(Data shown Opens)

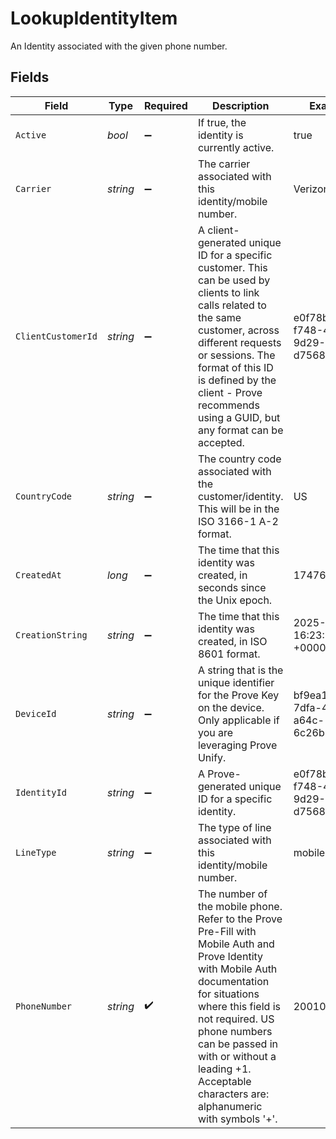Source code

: # LookupIdentityItem

An Identity associated with the given phone number.


## Fields

| Field                                                                                                                                                                                                                                                                                                     | Type                                                                                                                                                                                                                                                                                                      | Required                                                                                                                                                                                                                                                                                                  | Description                                                                                                                                                                                                                                                                                               | Example                                                                                                                                                                                                                                                                                                   |
| --------------------------------------------------------------------------------------------------------------------------------------------------------------------------------------------------------------------------------------------------------------------------------------------------------- | --------------------------------------------------------------------------------------------------------------------------------------------------------------------------------------------------------------------------------------------------------------------------------------------------------- | --------------------------------------------------------------------------------------------------------------------------------------------------------------------------------------------------------------------------------------------------------------------------------------------------------- | --------------------------------------------------------------------------------------------------------------------------------------------------------------------------------------------------------------------------------------------------------------------------------------------------------- | --------------------------------------------------------------------------------------------------------------------------------------------------------------------------------------------------------------------------------------------------------------------------------------------------------- |
| `Active`                                                                                                                                                                                                                                                                                                  | *bool*                                                                                                                                                                                                                                                                                                    | :heavy_minus_sign:                                                                                                                                                                                                                                                                                        | If true, the identity is currently active.                                                                                                                                                                                                                                                                | true                                                                                                                                                                                                                                                                                                      |
| `Carrier`                                                                                                                                                                                                                                                                                                 | *string*                                                                                                                                                                                                                                                                                                  | :heavy_minus_sign:                                                                                                                                                                                                                                                                                        | The carrier associated with this identity/mobile number.                                                                                                                                                                                                                                                  | Verizon                                                                                                                                                                                                                                                                                                   |
| `ClientCustomerId`                                                                                                                                                                                                                                                                                        | *string*                                                                                                                                                                                                                                                                                                  | :heavy_minus_sign:                                                                                                                                                                                                                                                                                        | A client-generated unique ID for a specific customer. This can be used by clients to link calls related to the same customer, across different requests or sessions.  The format of this ID is defined by the client - Prove recommends using a GUID, but any format can be accepted.                     | e0f78bc2-f748-4eda-9d29-d756844507fc                                                                                                                                                                                                                                                                      |
| `CountryCode`                                                                                                                                                                                                                                                                                             | *string*                                                                                                                                                                                                                                                                                                  | :heavy_minus_sign:                                                                                                                                                                                                                                                                                        | The country code associated with the customer/identity. This will be in the ISO 3166-1 A-2 format.                                                                                                                                                                                                        | US                                                                                                                                                                                                                                                                                                        |
| `CreatedAt`                                                                                                                                                                                                                                                                                               | *long*                                                                                                                                                                                                                                                                                                    | :heavy_minus_sign:                                                                                                                                                                                                                                                                                        | The time that this identity was created, in seconds since the Unix epoch.                                                                                                                                                                                                                                 | 1747671792                                                                                                                                                                                                                                                                                                |
| `CreationString`                                                                                                                                                                                                                                                                                          | *string*                                                                                                                                                                                                                                                                                                  | :heavy_minus_sign:                                                                                                                                                                                                                                                                                        | The time that this identity was created, in ISO 8601 format.                                                                                                                                                                                                                                              | 2025-05-19 16:23:12.475 +0000 UTC                                                                                                                                                                                                                                                                         |
| `DeviceId`                                                                                                                                                                                                                                                                                                | *string*                                                                                                                                                                                                                                                                                                  | :heavy_minus_sign:                                                                                                                                                                                                                                                                                        | A string that is the unique identifier for the Prove Key on the device. Only applicable if you are leveraging Prove Unify.                                                                                                                                                                                | bf9ea15d-7dfa-4bb4-a64c-6c26b53472fc                                                                                                                                                                                                                                                                      |
| `IdentityId`                                                                                                                                                                                                                                                                                              | *string*                                                                                                                                                                                                                                                                                                  | :heavy_minus_sign:                                                                                                                                                                                                                                                                                        | A Prove-generated unique ID for a specific identity.                                                                                                                                                                                                                                                      | e0f78bc2-f748-4eda-9d29-d756844507fc                                                                                                                                                                                                                                                                      |
| `LineType`                                                                                                                                                                                                                                                                                                | *string*                                                                                                                                                                                                                                                                                                  | :heavy_minus_sign:                                                                                                                                                                                                                                                                                        | The type of line associated with this identity/mobile number.                                                                                                                                                                                                                                             | mobile                                                                                                                                                                                                                                                                                                    |
| `PhoneNumber`                                                                                                                                                                                                                                                                                             | *string*                                                                                                                                                                                                                                                                                                  | :heavy_check_mark:                                                                                                                                                                                                                                                                                        | The number of the mobile phone. Refer to the Prove Pre-Fill with Mobile Auth and Prove Identity with Mobile Auth documentation for situations where this field is not required. US phone numbers can be passed in with or without a leading +1. Acceptable characters are: alphanumeric with symbols '+'. | 2001001695                                                                                                                                                                                                                                                                                                |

(Data shown Closes)

*Problem to solve*:
Tell how many lines of the data above include the string "phone", with no other text in the answer.

*Answer area*:
2